片側性内耳炎,前庭神経炎,内リンパ水腫などにより,急性に一側の末梢前庭障害が生じると前庭性左右不均衡の状態となり,回転性めまい,眼振,立直り障害,偏倚現象などが生じる.たとえば,正常者が立位で正面を向いていた場合,視覚系からの入力,前庭系からの入力,深部知覚系からの入力は,すべて静止していて正面を向いていることに矛盾しない組み合わせの情報が,小脳,脳幹などの中枢に入力される.しかし,一側の末梢前庭障害が生じ,眼振が起こっている例では,立位で正面を向いていた時には,視覚入力,前庭入力は身体は回転しているという情報が入力されるのに対して,深部知覚系からの入力は静止しているという情報が中枢に入力されることになり,各入力の間に差が生じ,これをめまいとして感じることになるものと思われる.

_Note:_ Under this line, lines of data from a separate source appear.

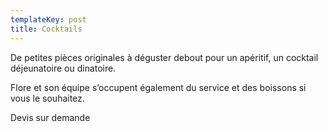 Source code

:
 ```yaml
---
templateKey: post
title: Cocktails
---
```

De petites pièces originales à déguster debout pour un apéritif, un cocktail déjeunatoire ou dinatoire.

Flore et son équipe s’occupent également du service et des boissons si vous le souhaitez.

Devis sur demande
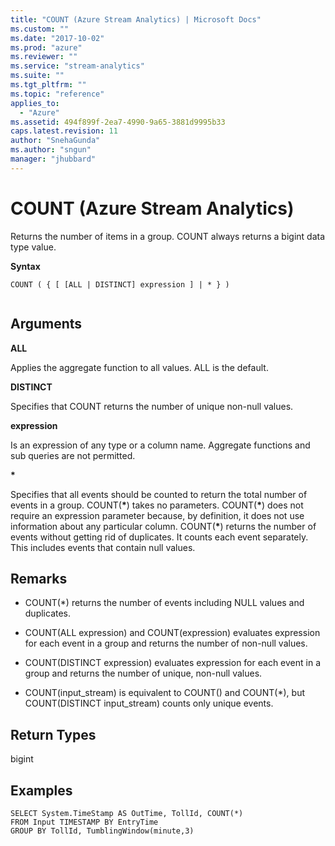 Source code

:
 ```yaml
---
title: "COUNT (Azure Stream Analytics) | Microsoft Docs"
ms.custom: ""
ms.date: "2017-10-02"
ms.prod: "azure"
ms.reviewer: ""
ms.service: "stream-analytics"
ms.suite: ""
ms.tgt_pltfrm: ""
ms.topic: "reference"
applies_to: 
  - "Azure"
ms.assetid: 494f899f-2ea7-4990-9a65-3881d9995b33
caps.latest.revision: 11
author: "SnehaGunda"
ms.author: "sngun"
manager: "jhubbard"
---
```

# COUNT (Azure Stream Analytics)
  Returns the number of items in a group. COUNT always returns a bigint data type value.  
  
 **Syntax**  
  
```  
COUNT ( { [ [ALL | DISTINCT] expression ] | * } ) 
  
```  
  
## Arguments  
**ALL**

Applies the aggregate function to all values. ALL is the default.

**DISTINCT**

Specifies that COUNT returns the number of unique non-null values.

 **expression**  
  
 Is an expression of any type or a column name. Aggregate functions and sub queries are not permitted.  
  
 **\***  
  
Specifies that all events should be counted to return the total number of events in a group. COUNT(**\***) takes no parameters. COUNT(**\***) does not require an expression parameter because, by definition, it does not use information about any particular column. COUNT(**\***) returns the number of events without getting rid of duplicates. It counts each event separately. This includes events that contain null values.

## Remarks

 - COUNT(*) returns the number of events including NULL values and duplicates.

 - COUNT(ALL expression) and COUNT(expression) evaluates expression for each event in a group and returns the number of non-null values.

 - COUNT(DISTINCT expression) evaluates expression for each event in a group and returns the number of unique, non-null values.
 - COUNT(input_stream) is equivalent to COUNT() and COUNT(*), but COUNT(DISTINCT input_stream) counts only unique events.

  
## Return Types  
 bigint  
  
## Examples  

```  
SELECT System.TimeStamp AS OutTime, TollId, COUNT(*)   
FROM Input TIMESTAMP BY EntryTime  
GROUP BY TollId, TumblingWindow(minute,3)  
  
```  
  
   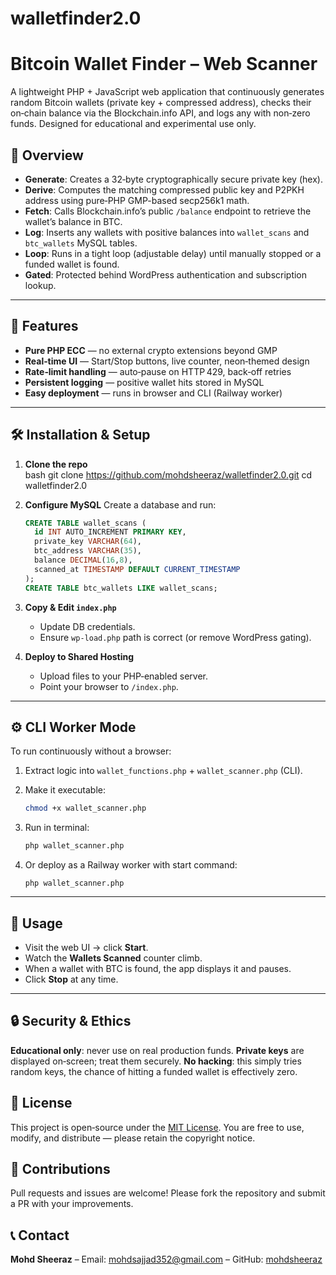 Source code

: # walletfinder2.0
# Bitcoin Wallet Finder – Web Scanner

A lightweight PHP + JavaScript web application that continuously generates random Bitcoin wallets (private key + compressed address), checks their on‑chain balance via the Blockchain.info API, and logs any with non‑zero funds. Designed for educational and experimental use only.


## 📖 Overview

- **Generate**: Creates a 32‑byte cryptographically secure private key (hex).  
- **Derive**: Computes the matching compressed public key and P2PKH address using pure‑PHP GMP-based secp256k1 math.  
- **Fetch**: Calls Blockchain.info’s public `/balance` endpoint to retrieve the wallet’s balance in BTC.  
- **Log**: Inserts any wallets with positive balances into `wallet_scans` and `btc_wallets` MySQL tables.  
- **Loop**: Runs in a tight loop (adjustable delay) until manually stopped or a funded wallet is found.  
- **Gated**: Protected behind WordPress authentication and subscription lookup.

---

## 🚀 Features

- **Pure PHP ECC** — no external crypto extensions beyond GMP  
- **Real‑time UI** — Start/Stop buttons, live counter, neon‑themed design  
- **Rate‑limit handling** — auto‑pause on HTTP 429, back‑off retries  
- **Persistent logging** — positive wallet hits stored in MySQL  
- **Easy deployment** — runs in browser and CLI (Railway worker)  

---

## 🛠️ Installation & Setup

1. **Clone the repo**  
   bash
   git clone https://github.com/mohdsheeraz/walletfinder2.0.git
   cd walletfinder2.0


2. **Configure MySQL**
   Create a database and run:

   ```sql
   CREATE TABLE wallet_scans (
     id INT AUTO_INCREMENT PRIMARY KEY,
     private_key VARCHAR(64),
     btc_address VARCHAR(35),
     balance DECIMAL(16,8),
     scanned_at TIMESTAMP DEFAULT CURRENT_TIMESTAMP
   );
   CREATE TABLE btc_wallets LIKE wallet_scans;
   ```

3. **Copy & Edit `index.php`**

   * Update DB credentials.
   * Ensure `wp-load.php` path is correct (or remove WordPress gating).

4. **Deploy to Shared Hosting**

   * Upload files to your PHP‑enabled server.
   * Point your browser to `/index.php`.

---

## ⚙️ CLI Worker Mode

To run continuously without a browser:

1. Extract logic into `wallet_functions.php` + `wallet_scanner.php` (CLI).
2. Make it executable:

   ```bash
   chmod +x wallet_scanner.php
   ```
3. Run in terminal:

   ```bash
   php wallet_scanner.php
   ```
4. Or deploy as a Railway worker with start command:

   ```
   php wallet_scanner.php
   ```

---

## 📄 Usage

* Visit the web UI → click **Start**.
* Watch the **Wallets Scanned** counter climb.
* When a wallet with BTC is found, the app displays it and pauses.
* Click **Stop** at any time.

---

## 🔒 Security & Ethics

  **Educational only**: never use on real production funds.
  **Private keys** are displayed on‑screen; treat them securely.
  **No hacking**: this simply tries random keys, the chance of hitting a funded wallet is effectively zero.


## 📝 License

This project is open‑source under the [MIT License](LICENSE). You are free to use, modify, and distribute — please retain the copyright notice.


## 🤝 Contributions

Pull requests and issues are welcome! Please fork the repository and submit a PR with your improvements.


## 📞 Contact

**Mohd Sheeraz**
– Email: [mohdsajjad352@gmail.com](mailto:mohdsajjad352@gmail.com)
– GitHub: [mohdsheeraz](https://github.com/mohdsheeraz)
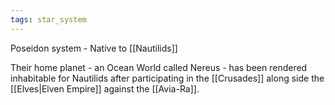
 ```yaml
---
tags: star_system
---
```

Poseidon system - Native to [[Nautilids]]

Their home planet - an Ocean World called Nereus - has been rendered inhabitable for Nautilids after participating in the [[Crusades]] along side the [[Elves|Elven Empire]] against the [[Avia-Ra]]. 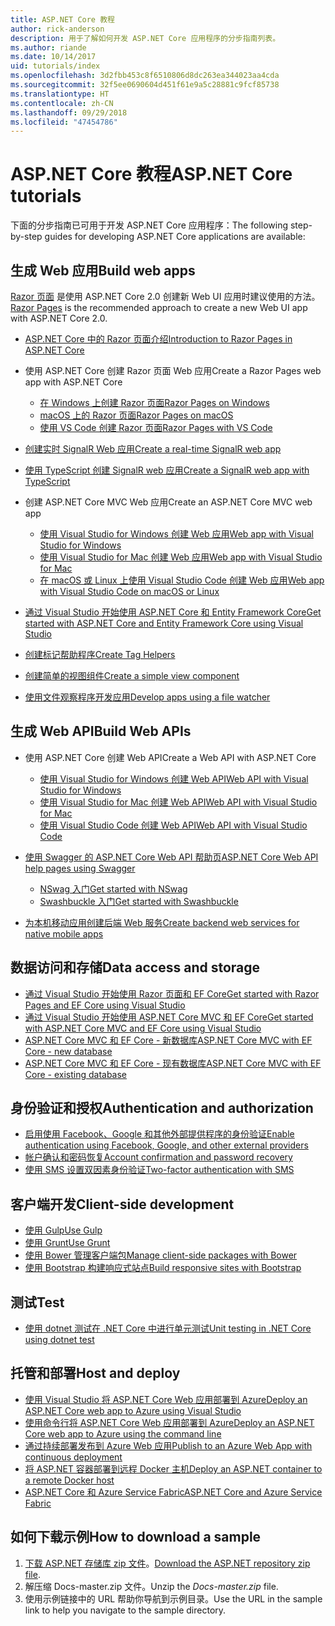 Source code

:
 ```yaml
---
title: ASP.NET Core 教程
author: rick-anderson
description: 用于了解如何开发 ASP.NET Core 应用程序的分步指南列表。
ms.author: riande
ms.date: 10/14/2017
uid: tutorials/index
ms.openlocfilehash: 3d2fbb453c8f6510806d8dc263ea344023aa4cda
ms.sourcegitcommit: 32f5ee0690604d451f61e9a5c28881c9fcf85738
ms.translationtype: HT
ms.contentlocale: zh-CN
ms.lasthandoff: 09/29/2018
ms.locfileid: "47454786"
---
```

# <a name="aspnet-core-tutorials"></a><span data-ttu-id="50482-103">ASP.NET Core 教程</span><span class="sxs-lookup"><span data-stu-id="50482-103">ASP.NET Core tutorials</span></span>

<span data-ttu-id="50482-104">下面的分步指南已可用于开发 ASP.NET Core 应用程序：</span><span class="sxs-lookup"><span data-stu-id="50482-104">The following step-by-step guides for developing ASP.NET Core applications are available:</span></span>

## <a name="build-web-apps"></a><span data-ttu-id="50482-105">生成 Web 应用</span><span class="sxs-lookup"><span data-stu-id="50482-105">Build web apps</span></span>

<span data-ttu-id="50482-106">[Razor 页面](xref:razor-pages/index) 是使用 ASP.NET Core 2.0 创建新 Web UI 应用时建议使用的方法。</span><span class="sxs-lookup"><span data-stu-id="50482-106">[Razor Pages](xref:razor-pages/index) is the recommended approach to create a new Web UI app with ASP.NET Core 2.0.</span></span>

* [<span data-ttu-id="50482-107">ASP.NET Core 中的 Razor 页面介绍</span><span class="sxs-lookup"><span data-stu-id="50482-107">Introduction to Razor Pages in ASP.NET Core</span></span>](xref:razor-pages/index)
* <span data-ttu-id="50482-108">使用 ASP.NET Core 创建 Razor 页面 Web 应用</span><span class="sxs-lookup"><span data-stu-id="50482-108">Create a Razor Pages web app with ASP.NET Core</span></span>

   * [<span data-ttu-id="50482-109">在 Windows 上创建 Razor 页面</span><span class="sxs-lookup"><span data-stu-id="50482-109">Razor Pages on Windows</span></span>](xref:tutorials/razor-pages/index)
   * [<span data-ttu-id="50482-110">macOS 上的 Razor 页面</span><span class="sxs-lookup"><span data-stu-id="50482-110">Razor Pages on macOS</span></span>](xref:tutorials/razor-pages-mac/index)
   * [<span data-ttu-id="50482-111">使用 VS Code 创建 Razor 页面</span><span class="sxs-lookup"><span data-stu-id="50482-111">Razor Pages with VS Code</span></span>](xref:tutorials/razor-pages-vsc/index)  

* [<span data-ttu-id="50482-112">创建实时 SignalR Web 应用</span><span class="sxs-lookup"><span data-stu-id="50482-112">Create a real-time SignalR web app</span></span>](xref:tutorials/signalr)
* [<span data-ttu-id="50482-113">使用 TypeScript 创建 SignalR web 应用</span><span class="sxs-lookup"><span data-stu-id="50482-113">Create a SignalR web app with TypeScript</span></span>](xref:tutorials/signalr-typescript-webpack)

* <span data-ttu-id="50482-114">创建 ASP.NET Core MVC Web 应用</span><span class="sxs-lookup"><span data-stu-id="50482-114">Create an ASP.NET Core MVC web app</span></span>

   * [<span data-ttu-id="50482-115">使用 Visual Studio for Windows 创建 Web 应用</span><span class="sxs-lookup"><span data-stu-id="50482-115">Web app with Visual Studio for Windows</span></span>](xref:tutorials/first-mvc-app/index)
   * [<span data-ttu-id="50482-116">使用 Visual Studio for Mac 创建 Web 应用</span><span class="sxs-lookup"><span data-stu-id="50482-116">Web app with Visual Studio for Mac</span></span>](xref:tutorials/first-mvc-app-mac/index)
   * [<span data-ttu-id="50482-117">在 macOS 或 Linux 上使用 Visual Studio Code 创建 Web 应用</span><span class="sxs-lookup"><span data-stu-id="50482-117">Web app with Visual Studio Code on macOS or Linux</span></span>](xref:tutorials/first-mvc-app-xplat/index)

* [<span data-ttu-id="50482-118">通过 Visual Studio 开始使用 ASP.NET Core 和 Entity Framework Core</span><span class="sxs-lookup"><span data-stu-id="50482-118">Get started with ASP.NET Core and Entity Framework Core using Visual Studio</span></span>](xref:data/ef-mvc/index)
* [<span data-ttu-id="50482-119">创建标记帮助程序</span><span class="sxs-lookup"><span data-stu-id="50482-119">Create Tag Helpers</span></span>](xref:mvc/views/tag-helpers/authoring)
* [<span data-ttu-id="50482-120">创建简单的视图组件</span><span class="sxs-lookup"><span data-stu-id="50482-120">Create a simple view component</span></span>](xref:mvc/views/view-components#walkthrough-creating-a-simple-view-component)
* [<span data-ttu-id="50482-121">使用文件观察程序开发应用</span><span class="sxs-lookup"><span data-stu-id="50482-121">Develop apps using a file watcher</span></span>](xref:tutorials/dotnet-watch)

## <a name="build-web-apis"></a><span data-ttu-id="50482-122">生成 Web API</span><span class="sxs-lookup"><span data-stu-id="50482-122">Build Web APIs</span></span>

* <span data-ttu-id="50482-123">使用 ASP.NET Core 创建 Web API</span><span class="sxs-lookup"><span data-stu-id="50482-123">Create a Web API with ASP.NET Core</span></span>

  * [<span data-ttu-id="50482-124">使用 Visual Studio for Windows 创建 Web API</span><span class="sxs-lookup"><span data-stu-id="50482-124">Web API with Visual Studio for Windows</span></span>](xref:tutorials/first-web-api)
  * [<span data-ttu-id="50482-125">使用 Visual Studio for Mac 创建 Web API</span><span class="sxs-lookup"><span data-stu-id="50482-125">Web API with Visual Studio for Mac</span></span>](xref:tutorials/first-web-api-mac)
  * [<span data-ttu-id="50482-126">使用 Visual Studio Code 创建 Web API</span><span class="sxs-lookup"><span data-stu-id="50482-126">Web API with Visual Studio Code</span></span>](xref:tutorials/web-api-vsc)

* [<span data-ttu-id="50482-127">使用 Swagger 的 ASP.NET Core Web API 帮助页</span><span class="sxs-lookup"><span data-stu-id="50482-127">ASP.NET Core Web API help pages using Swagger</span></span>](xref:tutorials/web-api-help-pages-using-swagger)
  * [<span data-ttu-id="50482-128">NSwag 入门</span><span class="sxs-lookup"><span data-stu-id="50482-128">Get started with NSwag</span></span>](xref:tutorials/get-started-with-nswag)
  * [<span data-ttu-id="50482-129">Swashbuckle 入门</span><span class="sxs-lookup"><span data-stu-id="50482-129">Get started with Swashbuckle</span></span>](xref:tutorials/get-started-with-swashbuckle)

* [<span data-ttu-id="50482-130">为本机移动应用创建后端 Web 服务</span><span class="sxs-lookup"><span data-stu-id="50482-130">Create backend web services for native mobile apps</span></span>](xref:mobile/native-mobile-backend)

## <a name="data-access-and-storage"></a><span data-ttu-id="50482-131">数据访问和存储</span><span class="sxs-lookup"><span data-stu-id="50482-131">Data access and storage</span></span>

* [<span data-ttu-id="50482-132">通过 Visual Studio 开始使用 Razor 页面和 EF Core</span><span class="sxs-lookup"><span data-stu-id="50482-132">Get started with Razor Pages and EF Core using Visual Studio</span></span>](xref:data/ef-rp/intro)
* [<span data-ttu-id="50482-133">通过 Visual Studio 开始使用 ASP.NET Core MVC 和 EF Core</span><span class="sxs-lookup"><span data-stu-id="50482-133">Get started with ASP.NET Core MVC and EF Core using Visual Studio</span></span>](xref:data/ef-mvc/index)
* [<span data-ttu-id="50482-134">ASP.NET Core MVC 和 EF Core - 新数据库</span><span class="sxs-lookup"><span data-stu-id="50482-134">ASP.NET Core MVC with EF Core - new database</span></span>](/ef/core/get-started/aspnetcore/new-db)
* [<span data-ttu-id="50482-135">ASP.NET Core MVC 和 EF Core - 现有数据库</span><span class="sxs-lookup"><span data-stu-id="50482-135">ASP.NET Core MVC with EF Core - existing database</span></span>](/ef/core/get-started/aspnetcore/existing-db)

## <a name="authentication-and-authorization"></a><span data-ttu-id="50482-136">身份验证和授权</span><span class="sxs-lookup"><span data-stu-id="50482-136">Authentication and authorization</span></span>

* [<span data-ttu-id="50482-137">启用使用 Facebook、Google 和其他外部提供程序的身份验证</span><span class="sxs-lookup"><span data-stu-id="50482-137">Enable authentication using Facebook, Google, and other external providers</span></span>](xref:security/authentication/social/index)
* [<span data-ttu-id="50482-138">帐户确认和密码恢复</span><span class="sxs-lookup"><span data-stu-id="50482-138">Account confirmation and password recovery</span></span>](xref:security/authentication/accconfirm)
* [<span data-ttu-id="50482-139">使用 SMS 设置双因素身份验证</span><span class="sxs-lookup"><span data-stu-id="50482-139">Two-factor authentication with SMS</span></span>](xref:security/authentication/2fa)

## <a name="client-side-development"></a><span data-ttu-id="50482-140">客户端开发</span><span class="sxs-lookup"><span data-stu-id="50482-140">Client-side development</span></span>

* [<span data-ttu-id="50482-141">使用 Gulp</span><span class="sxs-lookup"><span data-stu-id="50482-141">Use Gulp</span></span>](xref:client-side/using-gulp)
* [<span data-ttu-id="50482-142">使用 Grunt</span><span class="sxs-lookup"><span data-stu-id="50482-142">Use Grunt</span></span>](xref:client-side/using-grunt)
* [<span data-ttu-id="50482-143">使用 Bower 管理客户端包</span><span class="sxs-lookup"><span data-stu-id="50482-143">Manage client-side packages with Bower</span></span>](xref:client-side/bower)
* [<span data-ttu-id="50482-144">使用 Bootstrap 构建响应式站点</span><span class="sxs-lookup"><span data-stu-id="50482-144">Build responsive sites with Bootstrap</span></span>](xref:client-side/bootstrap)

## <a name="test"></a><span data-ttu-id="50482-145">测试</span><span class="sxs-lookup"><span data-stu-id="50482-145">Test</span></span>

* [<span data-ttu-id="50482-146">使用 dotnet 测试在 .NET Core 中进行单元测试</span><span class="sxs-lookup"><span data-stu-id="50482-146">Unit testing in .NET Core using dotnet test</span></span>](/dotnet/articles/core/testing/unit-testing-with-dotnet-test)

## <a name="host-and-deploy"></a><span data-ttu-id="50482-147">托管和部署</span><span class="sxs-lookup"><span data-stu-id="50482-147">Host and deploy</span></span>

* [<span data-ttu-id="50482-148">使用 Visual Studio 将 ASP.NET Core Web 应用部署到 Azure</span><span class="sxs-lookup"><span data-stu-id="50482-148">Deploy an ASP.NET Core web app to Azure using Visual Studio</span></span>](xref:tutorials/publish-to-azure-webapp-using-vs)
* [<span data-ttu-id="50482-149">使用命令行将 ASP.NET Core Web 应用部署到 Azure</span><span class="sxs-lookup"><span data-stu-id="50482-149">Deploy an ASP.NET Core web app to Azure using the command line</span></span>](/azure/app-service/app-service-web-get-started-dotnet)
* [<span data-ttu-id="50482-150">通过持续部署发布到 Azure Web 应用</span><span class="sxs-lookup"><span data-stu-id="50482-150">Publish to an Azure Web App with continuous deployment</span></span>](xref:host-and-deploy/azure-apps/azure-continuous-deployment)
* [<span data-ttu-id="50482-151">将 ASP.NET 容器部署到远程 Docker 主机</span><span class="sxs-lookup"><span data-stu-id="50482-151">Deploy an ASP.NET container to a remote Docker host</span></span>](/azure/vs-azure-tools-docker-hosting-web-apps-in-docker)
* [<span data-ttu-id="50482-152">ASP.NET Core 和 Azure Service Fabric</span><span class="sxs-lookup"><span data-stu-id="50482-152">ASP.NET Core and Azure Service Fabric</span></span>](/azure/service-fabric/service-fabric-add-a-web-frontend)

<a name="download"></a>
## <a name="how-to-download-a-sample"></a><span data-ttu-id="50482-153">如何下载示例</span><span class="sxs-lookup"><span data-stu-id="50482-153">How to download a sample</span></span>

1. <span data-ttu-id="50482-154">[下载 ASP.NET 存储库 zip 文件](https://codeload.github.com/aspnet/Docs/zip/master)。</span><span class="sxs-lookup"><span data-stu-id="50482-154">[Download the ASP.NET repository zip file](https://codeload.github.com/aspnet/Docs/zip/master).</span></span>
1. <span data-ttu-id="50482-155">解压缩 Docs-master.zip 文件。</span><span class="sxs-lookup"><span data-stu-id="50482-155">Unzip the *Docs-master.zip* file.</span></span>
1. <span data-ttu-id="50482-156">使用示例链接中的 URL 帮助你导航到示例目录。</span><span class="sxs-lookup"><span data-stu-id="50482-156">Use the URL in the sample link to help you navigate to the sample directory.</span></span>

また,中枢障害でも,ワレンベルグ症候群や小脳出血などのように,急性片側障害でも前庭系機能の左右差を生じ,回転性めまいを生じる.しかし,この前庭系左右不均衡の状態は,やがて中枢性代償により均衡状態に回復し,めまい・平衡障害は消失する.この現象は,前庭神経核レベルでの前庭性左右不均衡が,主として小脳片葉により補正されるものと考えられている.この補正は,左右の前庭神経核レベルの刺激性の低下した側を賦活化させることも考えられるが,主として前庭性左右不均衡が刺激性は上昇した側を抑制することにより補正されるものと考えられる.
平衡訓練は,前庭系,視覚系,深部知覚系に反復刺激を加え,できるだけ短時間に前庭性左右不均衡の中枢性代償,各系の相互作用の強化,中枢神経系の運動学習を成就させることを目的としている1-3).